- **Material provided**
=== Section Start ===

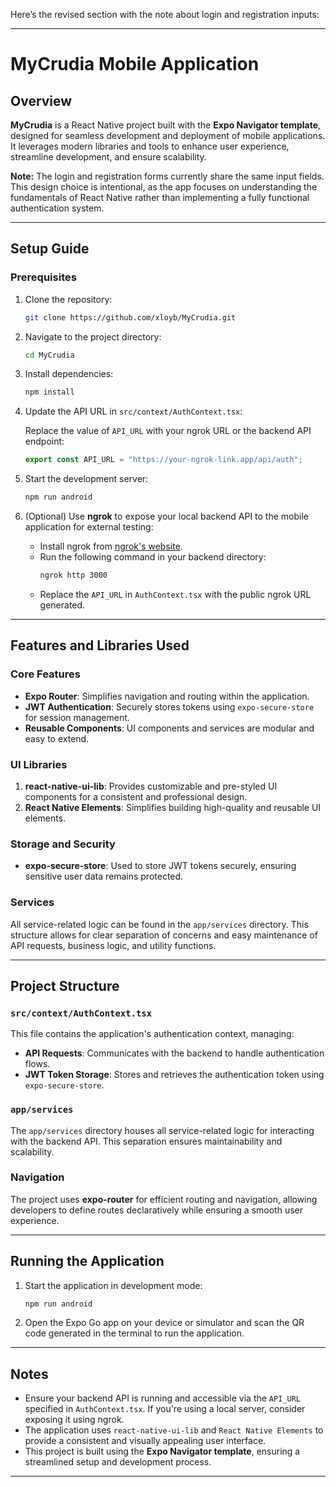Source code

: Here’s the revised section with the note about login and registration inputs:

---

# MyCrudia Mobile Application

## Overview

**MyCrudia** is a React Native project built with the **Expo Navigator template**, designed for seamless development and deployment of mobile applications. It leverages modern libraries and tools to enhance user experience, streamline development, and ensure scalability.  

**Note:** The login and registration forms currently share the same input fields. This design choice is intentional, as the app focuses on understanding the fundamentals of React Native rather than implementing a fully functional authentication system.

---

## Setup Guide

### Prerequisites

1. Clone the repository:

   ```bash
   git clone https://github.com/xloyb/MyCrudia.git
   ```

2. Navigate to the project directory:

   ```bash
   cd MyCrudia
   ```

3. Install dependencies:

   ```bash
   npm install
   ```

4. Update the API URL in `src/context/AuthContext.tsx`:

   Replace the value of `API_URL` with your ngrok URL or the backend API endpoint:

   ```typescript
   export const API_URL = "https://your-ngrok-link.app/api/auth";
   ```

5. Start the development server:

   ```bash
   npm run android
   ```

6. (Optional) Use **ngrok** to expose your local backend API to the mobile application for external testing:
   - Install ngrok from [ngrok's website](https://ngrok.com/download).
   - Run the following command in your backend directory:
     ```bash
     ngrok http 3000
     ```
   - Replace the `API_URL` in `AuthContext.tsx` with the public ngrok URL generated.

---

## Features and Libraries Used

### Core Features

- **Expo Router**: Simplifies navigation and routing within the application.
- **JWT Authentication**: Securely stores tokens using `expo-secure-store` for session management.
- **Reusable Components**: UI components and services are modular and easy to extend.

### UI Libraries

1. **react-native-ui-lib**: Provides customizable and pre-styled UI components for a consistent and professional design.
2. **React Native Elements**: Simplifies building high-quality and reusable UI elements.

### Storage and Security

- **expo-secure-store**: Used to store JWT tokens securely, ensuring sensitive user data remains protected.

### Services

All service-related logic can be found in the `app/services` directory. This structure allows for clear separation of concerns and easy maintenance of API requests, business logic, and utility functions.

---

## Project Structure

### `src/context/AuthContext.tsx`

This file contains the application's authentication context, managing:
- **API Requests**: Communicates with the backend to handle authentication flows.
- **JWT Token Storage**: Stores and retrieves the authentication token using `expo-secure-store`.

### `app/services`

The `app/services` directory houses all service-related logic for interacting with the backend API. This separation ensures maintainability and scalability.

### Navigation

The project uses **expo-router** for efficient routing and navigation, allowing developers to define routes declaratively while ensuring a smooth user experience.

---

## Running the Application

1. Start the application in development mode:

   ```bash
   npm run android
   ```

2. Open the Expo Go app on your device or simulator and scan the QR code generated in the terminal to run the application.

---

## Notes

- Ensure your backend API is running and accessible via the `API_URL` specified in `AuthContext.tsx`. If you're using a local server, consider exposing it using ngrok.
- The application uses `react-native-ui-lib` and `React Native Elements` to provide a consistent and visually appealing user interface.
- This project is built using the **Expo Navigator template**, ensuring a streamlined setup and development process. 

---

=== Section End ===

- **What is required**
No picture belongs in the answer; the rest of the records must be repeated exactly.

- **Output of the task**
Source code

: Here’s the revised section with the note about login and registration inputs:

---

# MyCrudia Mobile Application

## Overview

**MyCrudia** is a React Native project built with the **Expo Navigator template**, designed for seamless development and deployment of mobile applications. It leverages modern libraries and tools to enhance user experience, streamline development, and ensure scalability.  

**Note:** The login and registration forms currently share the same input fields. This design choice is intentional, as the app focuses on understanding the fundamentals of React Native rather than implementing a fully functional authentication system.

---

## Setup Guide

### Prerequisites

1. Clone the repository:

   ```bash
   git clone https://github.com/xloyb/MyCrudia.git
   ```

2. Navigate to the project directory:

   ```bash
   cd MyCrudia
   ```

3. Install dependencies:

   ```bash
   npm install
   ```

4. Update the API URL in `src/context/AuthContext.tsx`:

   Replace the value of `API_URL` with your ngrok URL or the backend API endpoint:

   ```typescript
   export const API_URL = "https://your-ngrok-link.app/api/auth";
   ```

5. Start the development server:

   ```bash
   npm run android
   ```

6. (Optional) Use **ngrok** to expose your local backend API to the mobile application for external testing:
   - Install ngrok from [ngrok's website](https://ngrok.com/download).
   - Run the following command in your backend directory:
     ```bash
     ngrok http 3000
     ```
   - Replace the `API_URL` in `AuthContext.tsx` with the public ngrok URL generated.

---

## Features and Libraries Used

### Core Features

- **Expo Router**: Simplifies navigation and routing within the application.
- **JWT Authentication**: Securely stores tokens using `expo-secure-store` for session management.
- **Reusable Components**: UI components and services are modular and easy to extend.

### UI Libraries

1. **react-native-ui-lib**: Provides customizable and pre-styled UI components for a consistent and professional design.
2. **React Native Elements**: Simplifies building high-quality and reusable UI elements.

### Storage and Security

- **expo-secure-store**: Used to store JWT tokens securely, ensuring sensitive user data remains protected.

### Services

All service-related logic can be found in the `app/services` directory. This structure allows for clear separation of concerns and easy maintenance of API requests, business logic, and utility functions.

---

## Project Structure

### `src/context/AuthContext.tsx`

This file contains the application's authentication context, managing:
- **API Requests**: Communicates with the backend to handle authentication flows.
- **JWT Token Storage**: Stores and retrieves the authentication token using `expo-secure-store`.

### `app/services`

The `app/services` directory houses all service-related logic for interacting with the backend API. This separation ensures maintainability and scalability.

### Navigation

The project uses **expo-router** for efficient routing and navigation, allowing developers to define routes declaratively while ensuring a smooth user experience.

---

## Running the Application

1. Start the application in development mode:

   ```bash
   npm run android
   ```

2. Open the Expo Go app on your device or simulator and scan the QR code generated in the terminal to run the application.

---

## Notes

- Ensure your backend API is running and accessible via the `API_URL` specified in `AuthContext.tsx`. If you're using a local server, consider exposing it using ngrok.
- The application uses `react-native-ui-lib` and `React Native Elements` to provide a consistent and visually appealing user interface.
- This project is built using the **Expo Navigator template**, ensuring a streamlined setup and development process. 

---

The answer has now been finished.